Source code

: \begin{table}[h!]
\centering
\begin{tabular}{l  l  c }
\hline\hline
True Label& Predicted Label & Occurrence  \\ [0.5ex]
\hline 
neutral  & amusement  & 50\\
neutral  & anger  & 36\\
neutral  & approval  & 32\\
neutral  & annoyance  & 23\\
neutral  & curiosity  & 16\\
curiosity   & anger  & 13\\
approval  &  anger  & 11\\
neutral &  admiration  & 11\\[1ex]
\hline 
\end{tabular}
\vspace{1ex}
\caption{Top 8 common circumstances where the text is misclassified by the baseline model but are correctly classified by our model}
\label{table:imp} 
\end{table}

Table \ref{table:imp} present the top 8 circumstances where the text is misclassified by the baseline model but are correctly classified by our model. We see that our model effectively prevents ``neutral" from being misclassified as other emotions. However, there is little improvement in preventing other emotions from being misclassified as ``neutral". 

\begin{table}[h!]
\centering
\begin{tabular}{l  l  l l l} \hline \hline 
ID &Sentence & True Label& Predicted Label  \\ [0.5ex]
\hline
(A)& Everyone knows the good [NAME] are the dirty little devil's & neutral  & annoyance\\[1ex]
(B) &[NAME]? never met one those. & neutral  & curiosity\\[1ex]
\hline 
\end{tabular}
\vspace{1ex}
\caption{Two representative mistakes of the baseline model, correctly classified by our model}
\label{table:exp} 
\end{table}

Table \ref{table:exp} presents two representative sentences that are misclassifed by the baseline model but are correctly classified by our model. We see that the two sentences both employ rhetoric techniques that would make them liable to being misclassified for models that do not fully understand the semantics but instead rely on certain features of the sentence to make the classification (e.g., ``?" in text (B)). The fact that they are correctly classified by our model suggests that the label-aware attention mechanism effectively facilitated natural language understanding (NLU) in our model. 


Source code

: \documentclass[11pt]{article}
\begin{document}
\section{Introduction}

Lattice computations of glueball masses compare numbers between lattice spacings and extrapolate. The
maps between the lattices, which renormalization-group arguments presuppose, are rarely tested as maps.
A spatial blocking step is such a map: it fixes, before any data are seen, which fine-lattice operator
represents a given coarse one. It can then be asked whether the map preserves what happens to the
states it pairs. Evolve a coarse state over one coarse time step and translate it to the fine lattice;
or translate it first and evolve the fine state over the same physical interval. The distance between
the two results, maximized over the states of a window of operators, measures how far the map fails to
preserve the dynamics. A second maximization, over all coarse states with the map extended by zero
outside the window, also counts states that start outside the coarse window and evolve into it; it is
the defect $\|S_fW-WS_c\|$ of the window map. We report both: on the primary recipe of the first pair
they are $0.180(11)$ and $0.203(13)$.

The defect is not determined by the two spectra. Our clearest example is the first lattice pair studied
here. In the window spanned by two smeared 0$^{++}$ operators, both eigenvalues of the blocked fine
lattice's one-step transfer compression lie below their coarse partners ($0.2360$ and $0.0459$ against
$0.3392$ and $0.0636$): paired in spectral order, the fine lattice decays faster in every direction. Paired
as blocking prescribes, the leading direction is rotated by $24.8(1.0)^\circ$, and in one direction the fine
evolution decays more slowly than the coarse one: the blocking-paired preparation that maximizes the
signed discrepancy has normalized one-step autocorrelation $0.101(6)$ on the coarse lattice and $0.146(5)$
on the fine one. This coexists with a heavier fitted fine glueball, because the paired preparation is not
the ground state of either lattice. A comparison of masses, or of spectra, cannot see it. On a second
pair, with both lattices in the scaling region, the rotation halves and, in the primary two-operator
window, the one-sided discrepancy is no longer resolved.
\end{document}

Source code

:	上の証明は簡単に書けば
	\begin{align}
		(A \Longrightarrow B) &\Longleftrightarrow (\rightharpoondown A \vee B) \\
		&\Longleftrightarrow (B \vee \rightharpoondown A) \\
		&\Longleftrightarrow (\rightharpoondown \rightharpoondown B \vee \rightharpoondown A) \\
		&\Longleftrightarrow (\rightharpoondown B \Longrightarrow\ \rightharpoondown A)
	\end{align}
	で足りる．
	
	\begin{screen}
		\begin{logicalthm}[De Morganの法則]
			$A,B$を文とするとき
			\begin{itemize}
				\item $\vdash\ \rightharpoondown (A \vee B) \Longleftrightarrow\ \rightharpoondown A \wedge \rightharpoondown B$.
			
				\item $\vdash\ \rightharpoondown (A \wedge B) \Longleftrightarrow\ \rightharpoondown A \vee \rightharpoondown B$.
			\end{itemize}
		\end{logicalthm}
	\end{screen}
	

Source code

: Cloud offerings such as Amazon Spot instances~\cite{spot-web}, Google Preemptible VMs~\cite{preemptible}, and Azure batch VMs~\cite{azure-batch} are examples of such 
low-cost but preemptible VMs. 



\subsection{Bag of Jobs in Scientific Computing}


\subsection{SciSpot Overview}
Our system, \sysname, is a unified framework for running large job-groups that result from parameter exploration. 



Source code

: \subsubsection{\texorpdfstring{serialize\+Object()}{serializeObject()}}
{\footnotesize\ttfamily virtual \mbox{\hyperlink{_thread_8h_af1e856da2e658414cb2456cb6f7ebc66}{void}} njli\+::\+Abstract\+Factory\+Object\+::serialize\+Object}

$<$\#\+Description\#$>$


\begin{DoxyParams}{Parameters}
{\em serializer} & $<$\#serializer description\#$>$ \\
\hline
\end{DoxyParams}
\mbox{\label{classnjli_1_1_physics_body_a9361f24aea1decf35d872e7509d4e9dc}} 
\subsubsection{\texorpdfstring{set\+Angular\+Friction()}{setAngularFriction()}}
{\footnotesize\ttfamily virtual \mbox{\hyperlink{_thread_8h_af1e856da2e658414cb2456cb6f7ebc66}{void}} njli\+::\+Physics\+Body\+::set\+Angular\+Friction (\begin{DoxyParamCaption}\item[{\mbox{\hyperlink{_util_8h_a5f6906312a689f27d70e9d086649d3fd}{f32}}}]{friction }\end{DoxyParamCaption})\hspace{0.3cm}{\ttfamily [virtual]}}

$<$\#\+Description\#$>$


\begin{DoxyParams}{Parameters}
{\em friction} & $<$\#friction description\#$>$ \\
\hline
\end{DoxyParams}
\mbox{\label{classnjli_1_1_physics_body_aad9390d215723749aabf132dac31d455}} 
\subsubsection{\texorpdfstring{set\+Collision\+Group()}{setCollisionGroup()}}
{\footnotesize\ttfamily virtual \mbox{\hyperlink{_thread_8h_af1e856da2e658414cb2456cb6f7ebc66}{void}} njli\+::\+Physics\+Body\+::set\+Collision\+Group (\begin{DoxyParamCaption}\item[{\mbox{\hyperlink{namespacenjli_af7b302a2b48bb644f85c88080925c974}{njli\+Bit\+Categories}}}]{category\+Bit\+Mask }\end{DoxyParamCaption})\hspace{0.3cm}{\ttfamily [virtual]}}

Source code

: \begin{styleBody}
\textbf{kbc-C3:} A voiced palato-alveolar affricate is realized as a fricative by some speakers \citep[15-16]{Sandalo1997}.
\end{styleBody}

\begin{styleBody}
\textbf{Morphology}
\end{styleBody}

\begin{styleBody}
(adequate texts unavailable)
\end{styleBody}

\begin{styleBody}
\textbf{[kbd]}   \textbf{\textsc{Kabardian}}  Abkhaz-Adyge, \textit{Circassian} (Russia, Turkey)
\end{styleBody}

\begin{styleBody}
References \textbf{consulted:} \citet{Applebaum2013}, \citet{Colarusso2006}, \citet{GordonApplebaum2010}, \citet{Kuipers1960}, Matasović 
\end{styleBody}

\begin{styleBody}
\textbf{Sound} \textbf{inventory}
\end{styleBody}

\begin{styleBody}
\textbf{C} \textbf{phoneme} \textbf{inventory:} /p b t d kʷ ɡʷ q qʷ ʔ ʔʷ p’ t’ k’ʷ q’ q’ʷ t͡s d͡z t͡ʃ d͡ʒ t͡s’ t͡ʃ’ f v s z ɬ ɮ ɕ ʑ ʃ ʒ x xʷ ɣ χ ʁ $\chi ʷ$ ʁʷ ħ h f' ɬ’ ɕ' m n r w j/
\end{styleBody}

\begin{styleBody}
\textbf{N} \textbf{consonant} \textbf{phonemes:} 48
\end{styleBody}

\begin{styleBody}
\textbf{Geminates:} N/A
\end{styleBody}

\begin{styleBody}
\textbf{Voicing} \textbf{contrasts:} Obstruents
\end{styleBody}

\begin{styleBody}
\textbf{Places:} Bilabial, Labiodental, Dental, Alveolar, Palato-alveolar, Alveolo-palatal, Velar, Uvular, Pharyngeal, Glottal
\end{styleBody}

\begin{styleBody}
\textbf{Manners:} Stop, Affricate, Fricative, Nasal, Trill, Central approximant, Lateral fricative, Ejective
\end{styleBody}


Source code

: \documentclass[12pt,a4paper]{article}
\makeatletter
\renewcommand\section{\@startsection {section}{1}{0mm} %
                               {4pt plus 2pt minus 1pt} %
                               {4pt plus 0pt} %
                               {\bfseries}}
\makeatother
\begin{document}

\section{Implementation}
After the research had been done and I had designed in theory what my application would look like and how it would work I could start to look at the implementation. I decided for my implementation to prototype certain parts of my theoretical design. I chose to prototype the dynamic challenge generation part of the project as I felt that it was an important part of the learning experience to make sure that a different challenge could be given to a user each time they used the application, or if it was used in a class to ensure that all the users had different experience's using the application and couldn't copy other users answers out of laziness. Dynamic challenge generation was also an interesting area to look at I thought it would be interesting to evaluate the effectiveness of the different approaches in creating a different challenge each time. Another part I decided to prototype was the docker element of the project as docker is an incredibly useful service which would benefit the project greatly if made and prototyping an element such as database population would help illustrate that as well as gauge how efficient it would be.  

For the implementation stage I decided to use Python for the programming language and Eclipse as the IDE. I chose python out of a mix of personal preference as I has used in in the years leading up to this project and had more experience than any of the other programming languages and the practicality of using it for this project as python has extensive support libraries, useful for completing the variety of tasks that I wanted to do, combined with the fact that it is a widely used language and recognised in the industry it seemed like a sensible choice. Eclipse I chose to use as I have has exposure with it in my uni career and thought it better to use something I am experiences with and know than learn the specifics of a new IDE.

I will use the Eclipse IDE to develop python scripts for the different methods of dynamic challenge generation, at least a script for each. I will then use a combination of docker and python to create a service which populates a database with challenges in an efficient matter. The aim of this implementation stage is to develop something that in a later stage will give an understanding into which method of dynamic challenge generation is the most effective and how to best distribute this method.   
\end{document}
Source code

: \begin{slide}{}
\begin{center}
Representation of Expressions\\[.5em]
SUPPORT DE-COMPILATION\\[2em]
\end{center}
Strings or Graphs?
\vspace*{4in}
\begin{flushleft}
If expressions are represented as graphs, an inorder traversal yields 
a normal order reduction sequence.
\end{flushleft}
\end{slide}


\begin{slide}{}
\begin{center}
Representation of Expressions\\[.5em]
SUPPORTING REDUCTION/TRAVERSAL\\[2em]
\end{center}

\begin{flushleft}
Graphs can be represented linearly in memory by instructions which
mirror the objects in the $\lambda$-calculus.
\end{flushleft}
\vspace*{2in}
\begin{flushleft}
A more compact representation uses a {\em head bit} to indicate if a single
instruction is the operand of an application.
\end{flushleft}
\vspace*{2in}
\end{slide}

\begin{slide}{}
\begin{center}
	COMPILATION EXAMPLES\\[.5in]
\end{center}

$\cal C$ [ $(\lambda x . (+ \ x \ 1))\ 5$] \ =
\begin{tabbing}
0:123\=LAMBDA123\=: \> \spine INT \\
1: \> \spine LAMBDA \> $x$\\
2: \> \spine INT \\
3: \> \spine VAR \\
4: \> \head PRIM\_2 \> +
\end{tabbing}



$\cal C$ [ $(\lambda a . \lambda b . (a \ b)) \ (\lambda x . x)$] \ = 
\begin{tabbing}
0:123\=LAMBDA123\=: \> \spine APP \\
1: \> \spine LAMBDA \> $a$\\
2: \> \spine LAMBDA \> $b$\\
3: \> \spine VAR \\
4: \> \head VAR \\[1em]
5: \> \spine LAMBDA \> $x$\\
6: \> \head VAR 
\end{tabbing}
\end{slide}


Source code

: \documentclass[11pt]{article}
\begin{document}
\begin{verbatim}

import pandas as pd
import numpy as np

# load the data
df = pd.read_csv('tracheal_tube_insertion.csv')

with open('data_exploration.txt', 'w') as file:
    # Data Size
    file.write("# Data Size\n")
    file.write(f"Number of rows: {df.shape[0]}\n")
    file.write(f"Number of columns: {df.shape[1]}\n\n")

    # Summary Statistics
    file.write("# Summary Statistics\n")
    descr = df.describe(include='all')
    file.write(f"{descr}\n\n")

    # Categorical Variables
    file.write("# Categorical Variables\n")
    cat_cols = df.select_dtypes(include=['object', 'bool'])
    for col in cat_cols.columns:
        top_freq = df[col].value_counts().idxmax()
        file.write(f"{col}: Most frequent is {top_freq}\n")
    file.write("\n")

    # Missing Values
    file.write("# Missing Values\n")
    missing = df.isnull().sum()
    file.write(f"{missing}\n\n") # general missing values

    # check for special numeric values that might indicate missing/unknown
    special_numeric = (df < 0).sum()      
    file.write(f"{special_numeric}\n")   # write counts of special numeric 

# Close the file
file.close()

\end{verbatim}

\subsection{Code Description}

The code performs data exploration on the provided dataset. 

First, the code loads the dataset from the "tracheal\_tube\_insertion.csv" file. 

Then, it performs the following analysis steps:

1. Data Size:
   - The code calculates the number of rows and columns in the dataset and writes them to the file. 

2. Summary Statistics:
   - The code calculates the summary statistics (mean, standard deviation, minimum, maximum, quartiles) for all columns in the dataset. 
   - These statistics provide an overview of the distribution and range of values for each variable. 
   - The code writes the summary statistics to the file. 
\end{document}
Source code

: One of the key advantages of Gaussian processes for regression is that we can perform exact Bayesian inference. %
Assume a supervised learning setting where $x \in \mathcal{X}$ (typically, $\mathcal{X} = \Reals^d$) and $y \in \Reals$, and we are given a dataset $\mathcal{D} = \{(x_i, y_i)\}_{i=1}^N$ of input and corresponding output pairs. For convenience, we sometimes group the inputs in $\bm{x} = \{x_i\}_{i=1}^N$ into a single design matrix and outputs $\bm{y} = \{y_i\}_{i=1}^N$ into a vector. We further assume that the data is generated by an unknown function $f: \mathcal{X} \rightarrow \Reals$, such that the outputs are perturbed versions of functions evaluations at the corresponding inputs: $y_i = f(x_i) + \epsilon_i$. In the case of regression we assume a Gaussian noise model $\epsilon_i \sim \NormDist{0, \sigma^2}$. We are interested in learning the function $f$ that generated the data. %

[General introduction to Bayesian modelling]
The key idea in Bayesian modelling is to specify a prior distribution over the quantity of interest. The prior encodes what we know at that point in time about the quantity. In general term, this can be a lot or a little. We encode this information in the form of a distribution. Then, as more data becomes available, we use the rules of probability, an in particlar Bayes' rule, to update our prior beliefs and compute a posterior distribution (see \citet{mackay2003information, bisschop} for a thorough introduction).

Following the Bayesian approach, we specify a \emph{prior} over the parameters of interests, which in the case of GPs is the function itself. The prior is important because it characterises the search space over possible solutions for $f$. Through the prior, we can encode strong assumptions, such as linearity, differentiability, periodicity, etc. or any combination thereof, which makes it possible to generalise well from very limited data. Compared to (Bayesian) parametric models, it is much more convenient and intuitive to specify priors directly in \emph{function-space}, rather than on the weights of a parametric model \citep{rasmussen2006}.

○ ○ ○ ○ ○

TASK
Could you repeat exactly the lines above from the line with "examples of such" up to and including the line with "Jobs in Scientific", and only those?

PROBLEM SOLUTION
: Cloud offerings such as Amazon Spot instances~\cite{spot-web}, Google Preemptible VMs~\cite{preemptible}, and Azure batch VMs~\cite{azure-batch} are examples of such 
low-cost but preemptible VMs. 



\subsection{Bag of Jobs in Scientific Computing}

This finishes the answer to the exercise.